ZK: So Maia, you’ve been doing this column for The New York Times for more than a year now. In a world of noise, the Times remains still a more prominent platform that gets more attention. I mean, I noticed this when I’ve done stuff for them. It doesn’t have the impact that it might have once had culturally, but it still has a lot more than most. What are you noticing in terms of feedback? There’s obviously some degree of validation of the arguments you’ve been making. I’m not saying the Times necessarily, in its columnists, endorses the views thereof, but there is a willingness to feel like this is a resonant viewpoint. Are you finding that in terms of your reactions? Has that changed some of your sense of where the culture is?
MS: I mean, yeah, the fact that I was able to become a contributing opinion writer there definitely shows more openness to these perspectives. And so that has been obviously really great for me. I always wanted to do this. I’m having a lot of fun. And yeah, first of all, people call you back really quickly [laughs].
ZK: [Laughs].
EV: [Laughs] that’s nice.
MS: But aside from that, yeah, I mean, I get enormous amounts of feedback.

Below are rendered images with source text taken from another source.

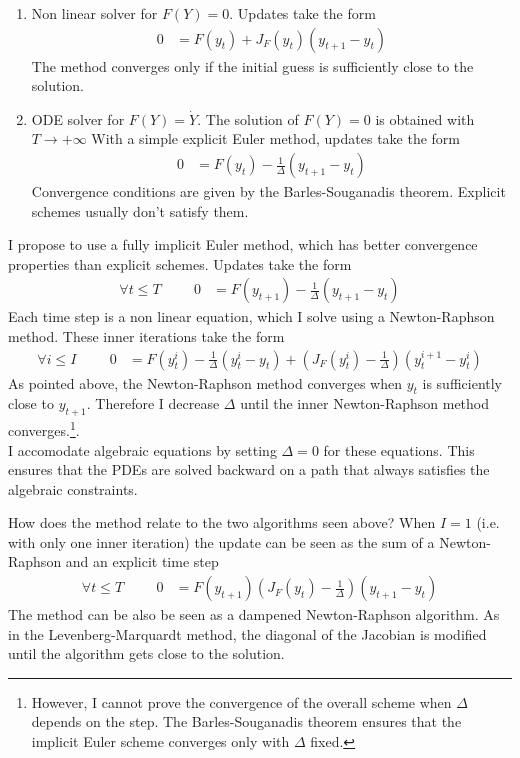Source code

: \documentclass[english]{article}
\begin{document}
\begin{enumerate}
	\item Non linear solver for $F (Y ) = 0$. Updates take the form
	\begin{align*}
		0 &= F(y_{t}) + J_{F}(y_t) (y_{t+1} - y_t)
	\end{align*}
	The method converges only if the initial guess is sufficiently close to the solution. 
	\item ODE solver for $F(Y) = \dot{Y}$. The solution of $F(Y)=0$ is obtained with $T\rightarrow +\infty$
	With a simple explicit Euler method, updates take the form
	\begin{align*}
		0&= F(y_t) - \frac{1}{\Delta} (y_{t+1} -y_{t})
	\end{align*}
	Convergence conditions are given by the Barles-Souganadis theorem. Explicit schemes usually don't satisfy them.
\end{enumerate}
I propose to use a fully implicit Euler method, which has better convergence properties than explicit schemes.  Updates take the form 
\begin{align*}
	\forall t \leq T \hspace{1cm} 0&= F(y_{t+1}) - \frac{1}{\Delta}(y_{t+1} -y_{t})
\end{align*}
Each time step is a non linear equation, which I solve using a Newton-Raphson method. These inner iterations take the form
\begin{align*}
	\forall i \leq I \hspace{1cm}	0 &= F(y_{t}^i) - \frac{1}{\Delta}(y_{t}^{i} -y_{t}) + (J_{F}(y_t^i) -  \frac{1}{\Delta})(y^{i+1}_{t} - y_t^i)
\end{align*}
As pointed above, the Newton-Raphson method converges when $y_t$ is sufficiently close to $y_{t+1}$. Therefore I decrease $\Delta$ until the inner Newton-Raphson method converges.\footnote{However, I cannot prove the convergence of the overall scheme when $\Delta$ depends on the step. The Barles-Souganadis theorem ensures that the implicit Euler scheme converges only with $\Delta$ fixed. }.\\
I accomodate algebraic equations by setting $\Delta = 0$ for these equations. This ensures that the PDEs are solved backward on a path that always satisfies the algebraic constraints.

How does the method relate to the two algorithms seen above? When $I =1$ (i.e. with only one inner iteration) the update can be seen as the sum of a Newton-Raphson and an explicit time step
\begin{align*}
	\forall t \leq T \hspace{1cm} 0&= F(y_{t+1}) (J_{F}(y_t) - \frac{1}{\Delta})(y_{t+1} -y_{t})
\end{align*}
The method can be also be seen as a dampened Newton-Raphson algorithm. As in the Levenberg-Marquardt method, the diagonal of the Jacobian is modified until the algorithm gets close to the solution.
\end{document}
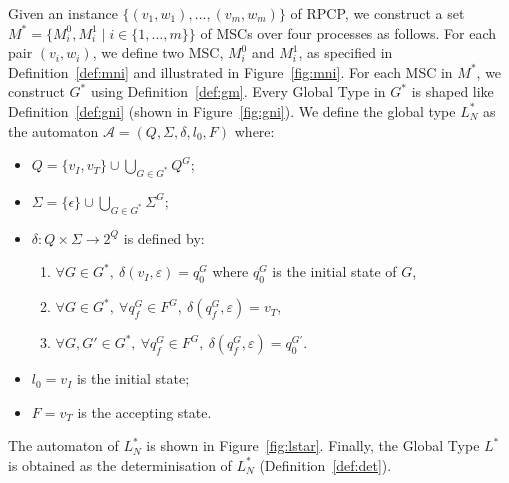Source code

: \begin{definition}\label{def:lstar}
	Given an instance $\{(v_1, w_1), \ldots, (v_m, w_m)\}$ of RPCP, we
	construct a set $M^* = \{M_i^0, M_i^1 \mid i \in \{1, \ldots, m\}\}$ of
	MSCs over four processes as follows. For each pair $(v_i, w_i)$,
	we define two MSC, $M_i^0$ and $M_i^1$, as specified in
	Definition~\ref{def:mni} and illustrated in Figure~\ref{fig:mni}.
	For each MSC in $M^*$, we construct $G^*$ using Definition~\ref{def:gm}.
	Every Global Type in $G^*$ is shaped like Definition~\ref{def:gni} 
	(shown in Figure~\ref{fig:gni}).
	We define the global type $L^*_{N}$ as the automaton
	$\mathcal A = (Q,\Sigma, \delta, l_0, F)$ where:
	\begin{itemize}
		\item $Q = \{v_I,v_T\}\cup \bigcup_{G\in G^*} Q^G$;
		\item $\Sigma = \{\epsilon\}\cup\bigcup_{G\in G^*} \Sigma^G$;
		\item $\delta: Q \times \Sigma \rightarrow 2^Q$ is defined by:
			      \begin{enumerate}
				       \item $\forall G \in G^*,\ \delta(v_I, \varepsilon) = q_0^G$ where $q_0^G$ is the initial state of $G$,
				       \item $\forall G \in G^*,\ \forall q_f^G \in F^G,\ \delta(q_f^G, \varepsilon) = v_T$,
				       \item $\forall G, G' \in G^*,\ \forall q_f^G \in F^G,\ \delta(q_f^G, \varepsilon) = q_0^{G'}$.
			      \end{enumerate}
		\item $l_0 = v_I$ is the initial state;
		\item $F = v_T$ is the accepting state.
	\end{itemize}
	The automaton of $L^*_{N}$ is shown in Figure~\ref{fig:lstar}.  
	Finally, the Global Type $L^*$ is obtained as the determinisation 
	of $L^*_{N}$ (Definition~\ref{def:det}).
\end{definition}

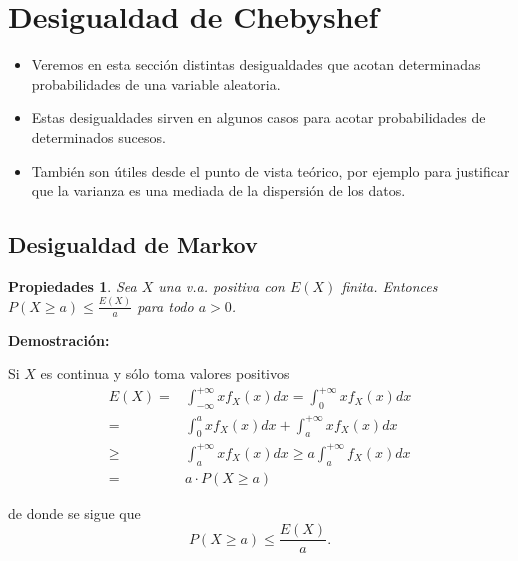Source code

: \documentclass[handout]{beamer}\usepackage[]{graphicx}\usepackage[]{color}
\renewcommand{\leq}{\leqslant}
\renewcommand{\geq}{\geqslant}
\theoremstyle{plain}
\newtheorem{prop}{Propiedades}
\theoremstyle{definition}
\begin{document}
\section{Desigualdad de Chebyshef}
\begin{frame}


\begin{itemize}
\frametitle{Desigualdades de Markov y de Chebyshef}
\item Veremos en esta sección distintas desigualdades que acotan determinadas probabilidades de
una variable aleatoria.
\item Estas desigualdades sirven en algunos casos para acotar
probabilidades de determinados sucesos.
\item También son útiles desde el punto de vista
teórico, por ejemplo para justificar que la varianza es una mediada de la dispersión de
los datos.
\end{itemize}
\end{frame}

\subsection{Desigualdad de Markov}
\begin{frame}

\begin{prop}
Sea $X$ una v.a. positiva con $E(X)$ finita. Entonces
$P(X\geq a)\leq \frac{E(X)}{a}$ para todo $a>0$.
\end{prop}
\end{frame}

\begin{frame}

\textbf{Demostración: }

Si $X$ es continua  y sólo toma valores positivos\newline
\begin{equation*}
\begin{split}
E(X)=& \int_{-\infty}^{+\infty} x f_{X}(x) dx=  \int_{0}^{+\infty} x f_{X}(x) dx\\
= & \displaystyle \int_{0}^{a} x f_{X}(x)
dx+\int_{a}^{+\infty} x f_{X}(x) dx \\
\geq &  \int_{a}^{+\infty} x
f_{X}(x) dx \geq\displaystyle a \int_{a}^{+\infty}
f_{X}(x) dx\\
=& a\cdot  P(X\geq a)
\end{split}
\end{equation*}

de donde se sigue que  
$$P(X\geq a)\leq \frac{E(X)}{a}.$$
\end{frame}
\end{document}

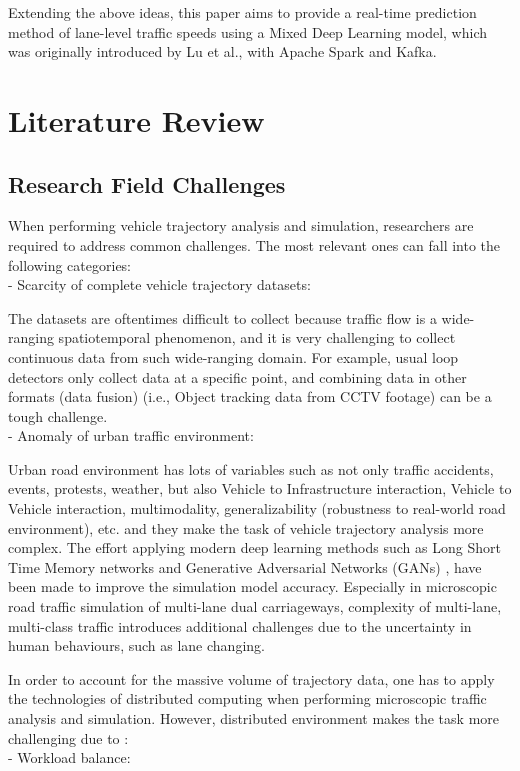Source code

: \documentclass[11pt]{uonthesis}
\begin{document}
Extending the above ideas, this paper aims to provide a real-time prediction method of lane-level traffic speeds using a Mixed Deep Learning model, which was originally introduced by Lu et al.\cite{9284587}, with Apache Spark and Kafka. 

\chapter{Literature Review}
\section{Research Field Challenges}
When performing vehicle trajectory analysis and simulation, researchers are required to address common challenges. The most relevant ones can fall into the following categories:
\\
\noindent- Scarcity of complete vehicle trajectory datasets:

The datasets are oftentimes difficult to collect because traffic flow is a wide-ranging spatiotemporal phenomenon, and it is very challenging to collect continuous data from such wide-ranging domain\cite{seo2020evaluation}. For example, usual loop detectors only collect data at a specific point, and combining data in other formats (data fusion) (i.e., Object tracking data from CCTV footage) can be a tough challenge.
\\
\noident- Anomaly of urban traffic environment:

Urban road environment has lots of variables such as not only traffic accidents, events, protests, weather, but also Vehicle to Infrastructure interaction, Vehicle to Vehicle interaction, multimodality, generalizability (robustness to real-world road environment), etc. and they make the task of vehicle trajectory analysis more complex. The effort applying modern deep learning methods such as Long Short Time Memory networks and Generative Adversarial Networks (GANs) \cite{rossi2021vehicle}, have been made to improve the simulation model accuracy. Especially in microscopic road traffic simulation of multi-lane dual carriageways, complexity of multi-lane, multi-class traffic introduces additional challenges due to the uncertainty in human behaviours, such as lane changing\cite{DAHIYA2022100066}.

In order to account for the massive volume of trajectory data, one has to apply the technologies of distributed computing when performing microscopic traffic analysis and simulation. However, distributed environment makes the task more challenging due to \cite{yu2020dissecting}:
\\
\noindent- Workload balance:
\end{document}
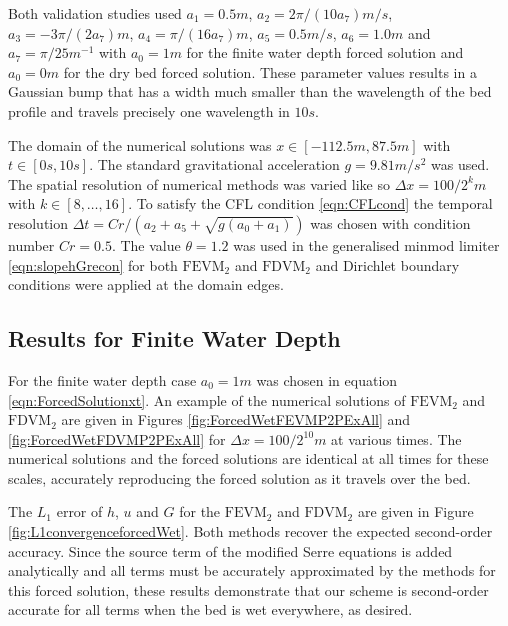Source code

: Both validation studies used $a_1 = 0.5m$, $a_2 = 2 \pi / \left(10 a_7\right) m/s$, $a_3 = - 3\pi/ \left(2 a_7\right) m$, $a_4 = \pi / (16 a_7) m$, $a_5 = 0.5 m/s$, $a_6 = 1.0 m$ and $a_7 = \pi / 25 m^{-1}$ with $a_0= 1m$ for the finite water depth forced solution and $a_0=0m$ for the dry bed forced solution. These parameter values results in a Gaussian bump that has a width much smaller than the wavelength of the bed profile and travels precisely one wavelength in $10s$.

The domain of the numerical solutions was $x \in \left[-112.5 m,87.5 m\right]$ with $t \in \left[0s,10s\right]$. The standard gravitational acceleration $g= 9.81 m/s^2$ was used. The spatial resolution of numerical methods was varied like so $\Delta x = 100 / 2^k m$ with $k \in \left[8,\dots,16\right]$. To satisfy the CFL condition \eqref{eqn:CFLcond} the temporal resolution
$\Delta t = Cr / \left(a_2 + a_5 + \sqrt{g\left(a_0 + a_1\right)}\right)$ was chosen with condition number $Cr = 0.5$. The value $\theta = 1.2$ was used in the generalised minmod limiter \eqref{eqn:slopehGrecon} for both $\text{FEVM}_2$ and $\text{FDVM}_2$ and Dirichlet boundary conditions were applied at the domain edges. 


\subsection{Results for Finite Water Depth} 
For the finite water depth case $a_0 = 1m$ was chosen in equation \eqref{eqn:ForcedSolutionxt}. An example of the numerical solutions of $\text{FEVM}_2$ and $\text{FDVM}_2$ are given in Figures \ref{fig:ForcedWetFEVMP2PExAll} and \ref{fig:ForcedWetFDVMP2PExAll} for $\Delta x = 100/ 2^{10} m$ at various times. The numerical solutions and the forced solutions are identical at all times for these scales, accurately reproducing the forced solution as it travels over the bed.

The $L_1$ error of $h$, $u$ and $G$ for the $\text{FEVM}_2$ and $\text{FDVM}_2$ are given in Figure \ref{fig:L1convergenceforcedWet}. Both methods recover the expected second-order accuracy. Since the source term of the modified Serre equations is added analytically and all terms must be accurately approximated by the methods for this forced solution, these results demonstrate that our scheme is second-order accurate for all terms when the bed is wet everywhere, as desired.

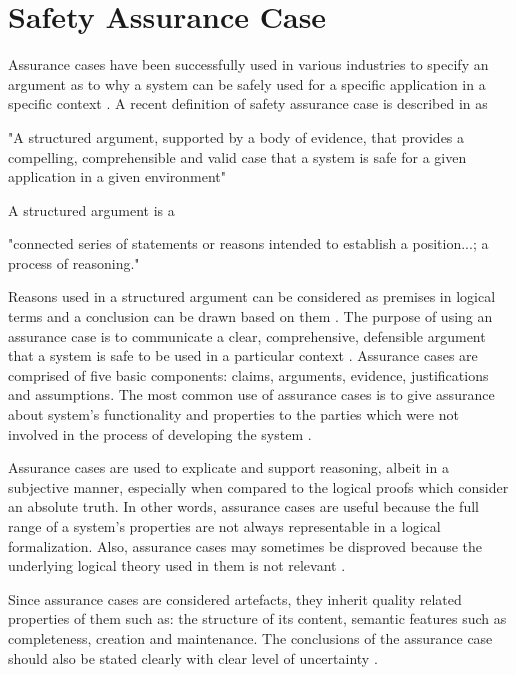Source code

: \section{Safety Assurance Case}
Assurance cases have been successfully used in various industries to specify an argument as to why a system can be safely used for a specific application in a specific context \cite{Ashmore2021}.
A recent definition of safety assurance case is described in \cite{Bloomfield2010} as


\begin{displayquote}[][]
"A structured argument, supported by a body of evidence, that provides a compelling, comprehensible and valid case that a system is safe for a given application in a given environment"
\end{displayquote}
A structured argument is a \cite{Omg2010}
\begin{displayquote}[][]
"connected series of statements or reasons intended to establish a position...; a process of reasoning."
\end{displayquote}
Reasons used in a structured argument can be considered as premises in logical terms and a conclusion can be drawn based on them \cite{Omg2010}.  
The purpose of using an assurance case is to communicate a clear, comprehensive, defensible argument that a system is safe to be used in a particular context \cite{gsn2004Kelly}. Assurance cases are comprised of five basic components: claims, arguments, evidence, justifications and assumptions. The most common use of assurance cases is to give assurance about system's functionality and properties to the parties which were not involved in the process of developing the system \cite{iso15026-1-2019}.

Assurance cases are used to explicate and support reasoning, albeit in a subjective manner, especially when compared to the logical proofs which consider an absolute truth. In other words, assurance cases are useful because the full range of a system's properties are not always representable in a logical formalization. Also, assurance cases may sometimes be disproved because the underlying logical theory used in them is not relevant \cite{iso15026-1-2019}.

Since assurance cases are considered artefacts, they inherit quality related properties of them such as: the structure of its content, semantic features such as completeness, creation and maintenance. The conclusions of the assurance case should also be stated clearly with clear level of uncertainty \cite{iso15026-1-2019}. 

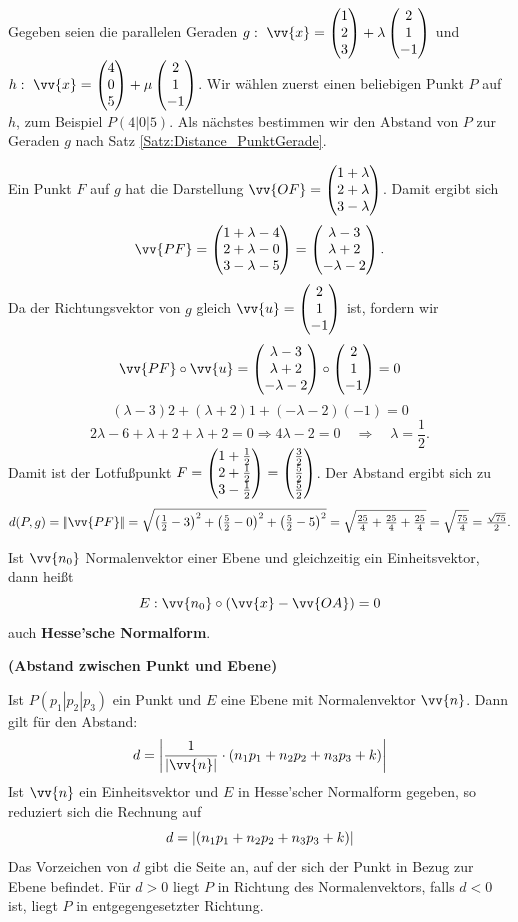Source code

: \documentclass[ngerman, 12pt]{nssheetxea}
\begin{document}
\begin{example} Gegeben seien die parallelen Geraden $g:\ \vv{x}=\colvec[1]{2}{3}+\lambda\colvec[2]{1}{-1}$ und $h:\ \vv{x}=\colvec[4]{0}{5}+\mu\colvec[2]{1}{-1}$. Wir wählen zuerst einen beliebigen Punkt $P$ auf $h$, zum Beispiel $P(4|0|5)$. Als nächstes bestimmen wir den Abstand von $P$ zur Geraden $g$ nach Satz \ref{Satz:Distance_PunktGerade}.

Ein Punkt $F$ auf $g$ hat die Darstellung $\vv{OF}=\colvec[1+\lambda]{2+ \lambda}{3-\lambda}$.
Damit ergibt sich
\[
\vv{PF}=\colvec[1+\lambda - 4]{2+\lambda - 0}{3-\lambda - 5}
=\colvec[\lambda - 3]{\lambda + 2}{- \lambda - 2}.
\]
Da der Richtungsvektor von $g$ gleich $\vv{u}=\colvec[2]{1}{-1}$ ist, fordern wir
\[
\vv{PF}\circ \vv{u} = \colvec[\lambda - 3]{\lambda + 2}{-\lambda - 2}
\circ
\colvec[2]{1}{-1}
=0
\]
\[
(\lambda - 3)2 + (\lambda + 2)1 + (-\lambda - 2)(-1)=0
\]
\[
2\lambda - 6 + \lambda + 2 + \lambda + 2 = 0
\Rightarrow
4\lambda - 2 = 0
\quad\Rightarrow\quad
\lambda = \frac{1}{2}.
\]
Damit ist der Lotfußpunkt $F=\colvec[1+\tfrac12]{2+\tfrac12}{3-\tfrac12}
=\colvec[\tfrac32]{\tfrac52}{\tfrac52}$.
Der Abstand ergibt sich zu
\[
d(P,g)=|\!|\vv{PF}|\!|
= \sqrt{\left(\tfrac12 - 3\right)^2 + \left(\tfrac52 - 0\right)^2 + \left(\tfrac52 - 5\right)^2}
= \sqrt{\tfrac{25}{4} + \tfrac{25}{4} + \tfrac{25}{4}}
= \sqrt{\tfrac{75}{4}}
= \tfrac{\sqrt{75}}{2}.
\]
\end{example}

\begin{definition}
Ist $\vv{n_0}$ Normalenvektor einer Ebene und gleichzeitig ein Einheitsvektor, dann heißt
\[ E:\vv{n_0}\circ \mleft( \vv{x} - \vv{OA} \mright) = 0  \]
auch \textbf{Hesse'sche Normalform}.
\end{definition}

\begin{theorem} \textbf{(Abstand zwischen Punkt und Ebene)} \par
Ist $P(p_1|p_2|p_3)$ ein Punkt und $E$ eine Ebene mit Normalenvektor $\vv{n}$. Dann gilt für den Abstand:
\[ d=\mleft| \frac{1}{|\vv{n}|} \cdot (n_1p_1+n_2p_2+n_3p_3+k) \mright|  \]
Ist $\vv{n}$ ein Einheitsvektor und $E$ in Hesse'scher Normalform gegeben, so reduziert sich die Rechnung auf
\[ d=\mleft| (n_1p_1+n_2p_2+n_3p_3+k) \mright|  \]
Das Vorzeichen von $d$ gibt die Seite an, auf der sich der Punkt in Bezug zur Ebene befindet. Für $d>0$ liegt $P$ in Richtung des Normalenvektors, falls $d<0$ ist, liegt $P$ in entgegengesetzter Richtung.
\label{Satz:Distance_PunktEbene}
\end{theorem}
\end{document}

I think mostly positive. If you write about 12-step and don’t say it’s the best thing or the only thing, you’re gonna get majorly attacked. And that did happen around that particular column. I am not anti-12-step, but I do not think we should be forcing people into it. But yeah, it’s been really interesting to see how views that were definitely out of the mainstream even 10, 15 years ago are beginning to be accepted, especially since we’ve seen the failure of the punitive approach.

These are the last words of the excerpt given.